__Input__:
━━━━━━━━

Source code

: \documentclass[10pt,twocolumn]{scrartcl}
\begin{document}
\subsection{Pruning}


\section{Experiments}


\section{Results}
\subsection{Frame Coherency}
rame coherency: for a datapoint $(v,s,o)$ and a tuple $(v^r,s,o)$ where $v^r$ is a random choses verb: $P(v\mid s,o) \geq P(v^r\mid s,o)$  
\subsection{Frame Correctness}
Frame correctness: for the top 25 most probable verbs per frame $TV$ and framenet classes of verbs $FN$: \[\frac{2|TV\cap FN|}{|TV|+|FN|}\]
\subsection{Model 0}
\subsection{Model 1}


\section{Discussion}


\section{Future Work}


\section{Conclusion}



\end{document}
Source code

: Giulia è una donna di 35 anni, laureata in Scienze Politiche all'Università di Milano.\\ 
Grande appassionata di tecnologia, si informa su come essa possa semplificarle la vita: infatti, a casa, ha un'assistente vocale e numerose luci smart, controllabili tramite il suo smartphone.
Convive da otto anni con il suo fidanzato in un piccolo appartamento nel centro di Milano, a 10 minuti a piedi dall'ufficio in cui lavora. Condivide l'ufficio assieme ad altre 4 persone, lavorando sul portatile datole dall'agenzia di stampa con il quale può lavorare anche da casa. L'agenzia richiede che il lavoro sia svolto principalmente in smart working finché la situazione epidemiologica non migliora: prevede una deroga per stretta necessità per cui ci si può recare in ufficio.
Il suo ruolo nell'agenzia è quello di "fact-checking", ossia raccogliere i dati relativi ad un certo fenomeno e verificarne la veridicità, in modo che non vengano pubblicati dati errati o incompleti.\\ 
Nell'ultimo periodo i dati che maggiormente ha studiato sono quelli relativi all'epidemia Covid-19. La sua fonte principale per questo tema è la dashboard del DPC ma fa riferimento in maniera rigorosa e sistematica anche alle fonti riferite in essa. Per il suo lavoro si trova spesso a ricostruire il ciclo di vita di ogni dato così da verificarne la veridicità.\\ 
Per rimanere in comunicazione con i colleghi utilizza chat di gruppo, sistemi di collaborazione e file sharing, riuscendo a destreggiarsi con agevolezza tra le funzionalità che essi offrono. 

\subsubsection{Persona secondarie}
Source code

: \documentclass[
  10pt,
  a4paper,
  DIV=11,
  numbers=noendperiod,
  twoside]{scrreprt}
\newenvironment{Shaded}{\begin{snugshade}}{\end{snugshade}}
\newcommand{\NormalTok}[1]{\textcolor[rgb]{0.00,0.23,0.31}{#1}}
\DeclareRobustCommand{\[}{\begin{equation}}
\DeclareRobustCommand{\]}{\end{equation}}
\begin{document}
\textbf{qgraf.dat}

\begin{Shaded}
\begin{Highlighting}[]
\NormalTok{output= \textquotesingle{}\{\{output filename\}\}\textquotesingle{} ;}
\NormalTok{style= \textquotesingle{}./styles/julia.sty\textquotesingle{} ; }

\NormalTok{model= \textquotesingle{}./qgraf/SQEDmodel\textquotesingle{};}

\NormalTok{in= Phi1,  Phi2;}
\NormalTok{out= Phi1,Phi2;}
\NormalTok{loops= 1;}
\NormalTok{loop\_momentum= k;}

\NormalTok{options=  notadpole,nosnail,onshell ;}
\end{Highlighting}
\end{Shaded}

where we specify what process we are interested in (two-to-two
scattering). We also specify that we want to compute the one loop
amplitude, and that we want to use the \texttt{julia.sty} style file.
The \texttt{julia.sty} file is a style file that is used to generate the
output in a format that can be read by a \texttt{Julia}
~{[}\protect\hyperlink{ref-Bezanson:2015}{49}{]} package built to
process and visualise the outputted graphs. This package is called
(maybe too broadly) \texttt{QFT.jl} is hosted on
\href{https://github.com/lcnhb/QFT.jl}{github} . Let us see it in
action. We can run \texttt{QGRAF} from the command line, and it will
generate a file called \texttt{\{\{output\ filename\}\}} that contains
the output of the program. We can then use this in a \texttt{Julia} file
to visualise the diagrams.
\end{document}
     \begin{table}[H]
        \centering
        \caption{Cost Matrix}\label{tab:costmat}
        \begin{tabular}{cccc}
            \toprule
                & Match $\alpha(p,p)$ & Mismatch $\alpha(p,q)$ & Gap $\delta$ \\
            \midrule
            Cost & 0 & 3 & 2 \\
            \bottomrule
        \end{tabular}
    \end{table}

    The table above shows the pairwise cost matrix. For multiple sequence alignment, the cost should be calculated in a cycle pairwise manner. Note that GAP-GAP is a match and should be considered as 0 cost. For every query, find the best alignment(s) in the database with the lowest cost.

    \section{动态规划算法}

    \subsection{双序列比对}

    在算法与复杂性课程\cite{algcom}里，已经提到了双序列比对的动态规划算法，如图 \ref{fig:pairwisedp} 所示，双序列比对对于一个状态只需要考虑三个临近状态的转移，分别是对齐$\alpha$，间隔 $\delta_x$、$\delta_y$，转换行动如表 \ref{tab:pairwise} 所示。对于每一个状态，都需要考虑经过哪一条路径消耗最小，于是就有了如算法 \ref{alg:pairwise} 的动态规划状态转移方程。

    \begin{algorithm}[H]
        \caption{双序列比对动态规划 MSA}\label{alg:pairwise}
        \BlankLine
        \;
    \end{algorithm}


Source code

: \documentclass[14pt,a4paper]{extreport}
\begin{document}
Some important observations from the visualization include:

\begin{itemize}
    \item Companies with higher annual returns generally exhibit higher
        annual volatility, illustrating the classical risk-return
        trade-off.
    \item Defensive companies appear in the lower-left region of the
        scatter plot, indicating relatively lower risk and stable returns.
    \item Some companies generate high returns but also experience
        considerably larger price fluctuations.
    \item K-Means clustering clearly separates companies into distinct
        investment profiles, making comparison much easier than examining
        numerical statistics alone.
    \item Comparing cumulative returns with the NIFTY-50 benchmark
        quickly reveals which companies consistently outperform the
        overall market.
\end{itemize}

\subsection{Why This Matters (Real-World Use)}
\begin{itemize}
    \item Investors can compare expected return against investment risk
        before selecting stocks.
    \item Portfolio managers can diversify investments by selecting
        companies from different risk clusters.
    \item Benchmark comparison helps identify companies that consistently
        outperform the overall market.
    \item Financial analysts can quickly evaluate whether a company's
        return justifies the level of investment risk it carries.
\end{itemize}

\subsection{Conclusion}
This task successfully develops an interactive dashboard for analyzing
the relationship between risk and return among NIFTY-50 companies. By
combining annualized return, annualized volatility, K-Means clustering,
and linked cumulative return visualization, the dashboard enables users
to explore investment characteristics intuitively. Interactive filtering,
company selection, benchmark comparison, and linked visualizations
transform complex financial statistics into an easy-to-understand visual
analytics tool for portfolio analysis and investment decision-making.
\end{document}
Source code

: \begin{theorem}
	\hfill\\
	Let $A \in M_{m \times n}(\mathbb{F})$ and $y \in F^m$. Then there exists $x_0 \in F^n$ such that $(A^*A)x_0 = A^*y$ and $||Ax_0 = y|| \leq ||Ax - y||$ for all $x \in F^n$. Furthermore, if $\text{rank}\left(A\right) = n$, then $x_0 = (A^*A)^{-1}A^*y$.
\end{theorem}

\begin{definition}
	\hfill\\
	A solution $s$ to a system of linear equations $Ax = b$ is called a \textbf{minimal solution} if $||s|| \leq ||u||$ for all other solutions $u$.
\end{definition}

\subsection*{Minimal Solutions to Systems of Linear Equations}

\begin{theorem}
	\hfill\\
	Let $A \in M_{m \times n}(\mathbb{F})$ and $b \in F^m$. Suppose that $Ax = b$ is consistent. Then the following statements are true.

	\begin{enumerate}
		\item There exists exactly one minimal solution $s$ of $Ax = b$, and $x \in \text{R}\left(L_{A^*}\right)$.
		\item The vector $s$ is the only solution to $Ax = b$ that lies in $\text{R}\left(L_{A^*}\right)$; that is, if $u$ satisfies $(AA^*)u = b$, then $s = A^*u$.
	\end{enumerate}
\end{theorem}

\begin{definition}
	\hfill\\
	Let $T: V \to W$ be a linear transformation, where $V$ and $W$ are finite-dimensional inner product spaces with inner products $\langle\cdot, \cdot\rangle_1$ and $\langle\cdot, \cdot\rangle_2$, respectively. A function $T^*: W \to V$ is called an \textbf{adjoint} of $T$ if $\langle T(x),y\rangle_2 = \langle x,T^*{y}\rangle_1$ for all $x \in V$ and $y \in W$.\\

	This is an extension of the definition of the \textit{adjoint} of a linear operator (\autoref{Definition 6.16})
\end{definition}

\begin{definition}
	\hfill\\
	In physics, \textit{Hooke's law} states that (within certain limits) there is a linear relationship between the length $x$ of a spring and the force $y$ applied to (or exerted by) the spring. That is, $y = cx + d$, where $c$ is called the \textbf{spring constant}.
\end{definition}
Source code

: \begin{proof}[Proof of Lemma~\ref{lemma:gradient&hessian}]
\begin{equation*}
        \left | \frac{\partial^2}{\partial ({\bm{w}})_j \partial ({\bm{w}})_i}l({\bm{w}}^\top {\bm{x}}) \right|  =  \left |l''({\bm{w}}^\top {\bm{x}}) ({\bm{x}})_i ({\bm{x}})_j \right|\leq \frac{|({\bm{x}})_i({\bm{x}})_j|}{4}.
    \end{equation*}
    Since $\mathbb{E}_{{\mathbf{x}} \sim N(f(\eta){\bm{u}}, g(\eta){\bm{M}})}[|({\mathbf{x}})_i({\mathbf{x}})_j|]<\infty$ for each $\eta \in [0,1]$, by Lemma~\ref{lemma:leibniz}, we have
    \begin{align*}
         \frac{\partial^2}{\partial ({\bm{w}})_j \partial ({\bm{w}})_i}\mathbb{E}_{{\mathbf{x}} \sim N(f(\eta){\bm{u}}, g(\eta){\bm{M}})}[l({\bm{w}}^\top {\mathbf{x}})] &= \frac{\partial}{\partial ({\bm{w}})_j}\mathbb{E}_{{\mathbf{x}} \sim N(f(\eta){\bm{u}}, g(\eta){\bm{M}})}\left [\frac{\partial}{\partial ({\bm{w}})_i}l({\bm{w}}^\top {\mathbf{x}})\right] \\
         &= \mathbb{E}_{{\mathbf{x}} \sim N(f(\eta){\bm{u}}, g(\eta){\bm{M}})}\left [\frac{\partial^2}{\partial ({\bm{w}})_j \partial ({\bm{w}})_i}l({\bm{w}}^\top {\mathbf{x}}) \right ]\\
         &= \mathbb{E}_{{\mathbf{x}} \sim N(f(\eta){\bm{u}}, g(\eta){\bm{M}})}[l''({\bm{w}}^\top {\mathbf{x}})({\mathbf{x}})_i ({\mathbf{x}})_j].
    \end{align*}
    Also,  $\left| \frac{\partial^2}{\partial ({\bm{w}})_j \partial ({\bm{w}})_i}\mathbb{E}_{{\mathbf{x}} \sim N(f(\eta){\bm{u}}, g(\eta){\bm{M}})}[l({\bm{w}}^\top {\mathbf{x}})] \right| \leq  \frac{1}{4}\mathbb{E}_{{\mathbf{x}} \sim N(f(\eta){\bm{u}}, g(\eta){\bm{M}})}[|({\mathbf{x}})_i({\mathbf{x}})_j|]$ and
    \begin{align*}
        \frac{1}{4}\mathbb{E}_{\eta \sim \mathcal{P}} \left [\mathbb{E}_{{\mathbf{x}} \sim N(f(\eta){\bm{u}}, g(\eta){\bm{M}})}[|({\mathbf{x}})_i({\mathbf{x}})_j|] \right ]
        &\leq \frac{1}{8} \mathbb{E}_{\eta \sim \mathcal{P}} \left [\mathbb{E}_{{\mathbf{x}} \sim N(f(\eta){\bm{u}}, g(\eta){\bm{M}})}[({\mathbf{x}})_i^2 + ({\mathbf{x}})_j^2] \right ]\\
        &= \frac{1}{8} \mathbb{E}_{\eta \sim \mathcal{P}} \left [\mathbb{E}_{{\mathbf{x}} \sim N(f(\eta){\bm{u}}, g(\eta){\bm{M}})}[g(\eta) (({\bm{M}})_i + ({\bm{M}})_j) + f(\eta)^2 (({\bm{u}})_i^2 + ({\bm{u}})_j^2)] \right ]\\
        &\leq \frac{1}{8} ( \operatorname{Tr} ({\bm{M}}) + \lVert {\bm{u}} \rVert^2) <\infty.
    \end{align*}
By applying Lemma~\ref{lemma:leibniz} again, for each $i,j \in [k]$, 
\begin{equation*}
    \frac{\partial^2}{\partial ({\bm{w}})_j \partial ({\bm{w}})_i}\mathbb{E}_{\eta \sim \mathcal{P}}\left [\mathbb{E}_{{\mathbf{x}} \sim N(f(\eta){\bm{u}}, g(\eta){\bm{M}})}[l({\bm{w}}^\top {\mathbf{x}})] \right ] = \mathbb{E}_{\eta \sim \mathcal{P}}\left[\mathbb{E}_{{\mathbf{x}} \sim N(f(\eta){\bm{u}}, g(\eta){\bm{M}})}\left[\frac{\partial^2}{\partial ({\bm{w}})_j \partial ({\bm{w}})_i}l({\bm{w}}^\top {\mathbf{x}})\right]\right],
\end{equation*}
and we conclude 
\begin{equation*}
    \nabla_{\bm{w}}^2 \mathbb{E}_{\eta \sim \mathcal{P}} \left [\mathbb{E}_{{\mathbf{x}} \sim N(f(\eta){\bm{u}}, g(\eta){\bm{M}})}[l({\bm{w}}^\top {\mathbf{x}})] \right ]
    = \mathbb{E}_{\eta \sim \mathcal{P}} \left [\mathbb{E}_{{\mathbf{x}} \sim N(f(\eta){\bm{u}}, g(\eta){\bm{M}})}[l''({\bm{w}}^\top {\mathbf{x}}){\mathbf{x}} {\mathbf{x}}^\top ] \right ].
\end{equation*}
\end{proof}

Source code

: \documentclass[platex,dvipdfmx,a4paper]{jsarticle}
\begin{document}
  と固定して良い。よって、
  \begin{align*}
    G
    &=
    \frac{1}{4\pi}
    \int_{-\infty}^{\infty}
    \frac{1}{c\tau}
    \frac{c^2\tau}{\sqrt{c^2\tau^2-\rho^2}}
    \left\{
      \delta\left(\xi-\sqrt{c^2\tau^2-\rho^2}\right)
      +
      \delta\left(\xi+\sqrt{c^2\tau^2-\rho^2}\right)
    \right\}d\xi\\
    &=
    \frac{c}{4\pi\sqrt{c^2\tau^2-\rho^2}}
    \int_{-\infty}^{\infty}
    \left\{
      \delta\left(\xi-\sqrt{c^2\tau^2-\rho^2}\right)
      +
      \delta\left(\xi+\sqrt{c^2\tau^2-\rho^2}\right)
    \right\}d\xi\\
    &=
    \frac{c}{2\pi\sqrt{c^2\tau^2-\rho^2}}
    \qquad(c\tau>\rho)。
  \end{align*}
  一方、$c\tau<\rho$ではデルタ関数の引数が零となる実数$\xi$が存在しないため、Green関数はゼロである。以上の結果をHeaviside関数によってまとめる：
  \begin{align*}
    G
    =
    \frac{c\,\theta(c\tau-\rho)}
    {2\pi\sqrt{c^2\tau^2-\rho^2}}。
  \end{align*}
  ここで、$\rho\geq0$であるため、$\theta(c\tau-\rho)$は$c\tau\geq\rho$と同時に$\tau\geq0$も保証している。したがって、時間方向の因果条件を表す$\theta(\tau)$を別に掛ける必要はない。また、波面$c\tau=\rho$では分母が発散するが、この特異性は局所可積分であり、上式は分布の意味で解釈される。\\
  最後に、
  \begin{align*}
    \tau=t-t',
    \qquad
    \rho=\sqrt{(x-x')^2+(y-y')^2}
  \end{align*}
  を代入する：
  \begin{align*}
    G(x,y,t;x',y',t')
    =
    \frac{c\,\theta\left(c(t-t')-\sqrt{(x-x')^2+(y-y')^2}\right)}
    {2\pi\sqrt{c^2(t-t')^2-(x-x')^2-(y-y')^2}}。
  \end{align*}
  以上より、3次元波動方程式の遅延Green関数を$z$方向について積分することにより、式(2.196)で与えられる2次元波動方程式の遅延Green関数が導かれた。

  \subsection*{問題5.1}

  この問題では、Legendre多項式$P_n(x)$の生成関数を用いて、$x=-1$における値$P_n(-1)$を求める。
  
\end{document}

━━━━━━━━

__Aim of the task__:
Every line from the first entry to the line containing "Frame correctness: for" should be transcribed exactly, and nothing beyond it.

__Problem solution__:
Source code

: \documentclass[10pt,twocolumn]{scrartcl}
\begin{document}
\subsection{Pruning}


\section{Experiments}


\section{Results}
\subsection{Frame Coherency}
rame coherency: for a datapoint $(v,s,o)$ and a tuple $(v^r,s,o)$ where $v^r$ is a random choses verb: $P(v\mid s,o) \geq P(v^r\mid s,o)$  
\subsection{Frame Correctness}
Frame correctness: for the top 25 most probable verbs per frame $TV$ and framenet classes of verbs $FN$: \[\frac{2|TV\cap FN|}{|TV|+|FN|}\]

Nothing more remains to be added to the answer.